Technology and communication services led the rally, with the information technology sector gaining more than 18% and communication services adding over 16%. Energy and utilities were the worst performers, each rising less than 5%, as falling crude prices weighed on oil producers and a rotation out of defensive names accelerated. The advance-decline ratio on the New York Stock Exchange averaged roughly 1.6-to-1 over the quarter, indicating broad participation beneath the headline index.
The rally unfolded against a backdrop of easing financial conditions. The 10-year U.S. Treasury yield fell about 30 basis points during the quarter to near 4.10%, while the Bloomberg Dollar Spot Index declined roughly 2%, providing tailwinds for risk assets. West Texas Intermediate crude slid about 8% to near $72 a barrel, helping contain inflation expectations even as equity valuations expanded.

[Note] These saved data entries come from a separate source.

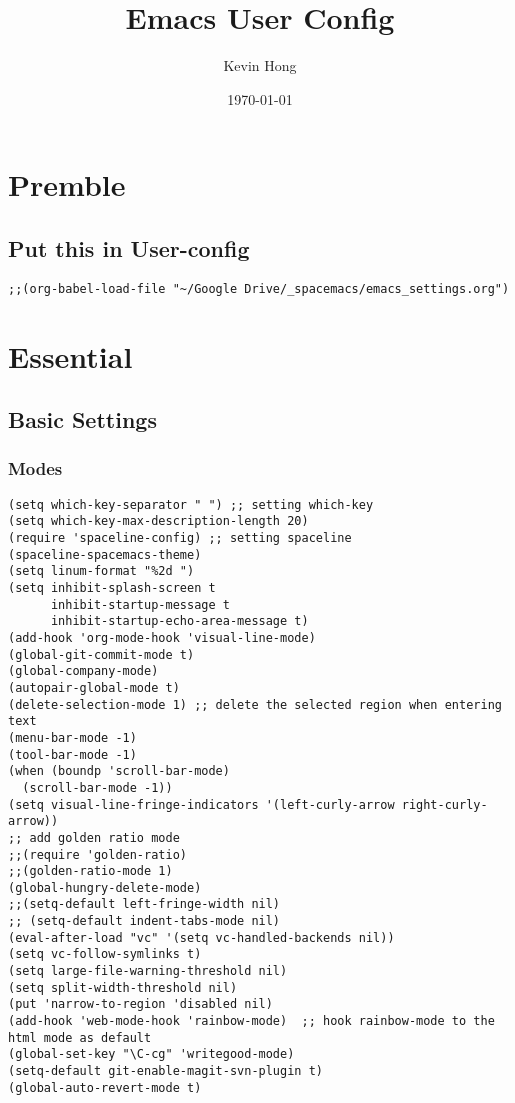 \documentclass[11pt]{article}
\author{Kevin Hong}
\date{\today}
\title{Emacs User Config}
\begin{document}
\maketitle
\tableofcontents


\section{Premble}
\label{sec:orgheadline2}
\subsection{Put this in User-config}
\label{sec:orgheadline1}
\begin{verbatim}
;;(org-babel-load-file "~/Google Drive/_spacemacs/emacs_settings.org")
\end{verbatim}
\section{Essential}
\label{sec:orgheadline30}
\subsection{Basic Settings}
\label{sec:orgheadline21}
\subsubsection{Modes}
\label{sec:orgheadline3}
\begin{verbatim}
(setq which-key-separator " ") ;; setting which-key
(setq which-key-max-description-length 20)
(require 'spaceline-config) ;; setting spaceline
(spaceline-spacemacs-theme)
(setq linum-format "%2d ")
(setq inhibit-splash-screen t
      inhibit-startup-message t
      inhibit-startup-echo-area-message t)
(add-hook 'org-mode-hook 'visual-line-mode)
(global-git-commit-mode t)
(global-company-mode)
(autopair-global-mode t)
(delete-selection-mode 1) ;; delete the selected region when entering text
(menu-bar-mode -1)
(tool-bar-mode -1)
(when (boundp 'scroll-bar-mode)
  (scroll-bar-mode -1))
(setq visual-line-fringe-indicators '(left-curly-arrow right-curly-arrow))
;; add golden ratio mode
;;(require 'golden-ratio)
;;(golden-ratio-mode 1)
(global-hungry-delete-mode)
;;(setq-default left-fringe-width nil)
;; (setq-default indent-tabs-mode nil)
(eval-after-load "vc" '(setq vc-handled-backends nil))
(setq vc-follow-symlinks t)
(setq large-file-warning-threshold nil)
(setq split-width-threshold nil)
(put 'narrow-to-region 'disabled nil)
(add-hook 'web-mode-hook 'rainbow-mode)  ;; hook rainbow-mode to the html mode as default
(global-set-key "\C-cg" 'writegood-mode)
(setq-default git-enable-magit-svn-plugin t)
(global-auto-revert-mode t)
\end{verbatim}
\end{document}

The VIX, Wall Street's so-called fear gauge, averaged near 15 during the quarter, well below its long-term median of about 18, reflecting subdued hedging demand as the rally gathered steam. Trading volume on U.S. exchanges ran about 8% above the 20-day average in the final week of June, as portfolio managers rebalanced ahead of quarter-end.
Looking ahead, the focus shifts to second-quarter earnings season, which kicks off in mid-July with reports from major banks. Analysts expect S&P 500 earnings per share to grow roughly 10% year over year, according to consensus estimates compiled by Bloomberg. A Seeking Alpha contributor maintained a year-end 2026 S&P 500 price target of 7,795, implying further upside from current levels.
The risk, some strategists argue, is that valuations have run ahead of fundamentals. The S&P 500 trades at about 22 times forward earnings, above its five-year average of 19.5, leaving little room for disappointment. If earnings fail to deliver, the same rotation that powered the rally could reverse just as quickly.
This article is for informational purposes only and does not constitute investment advice.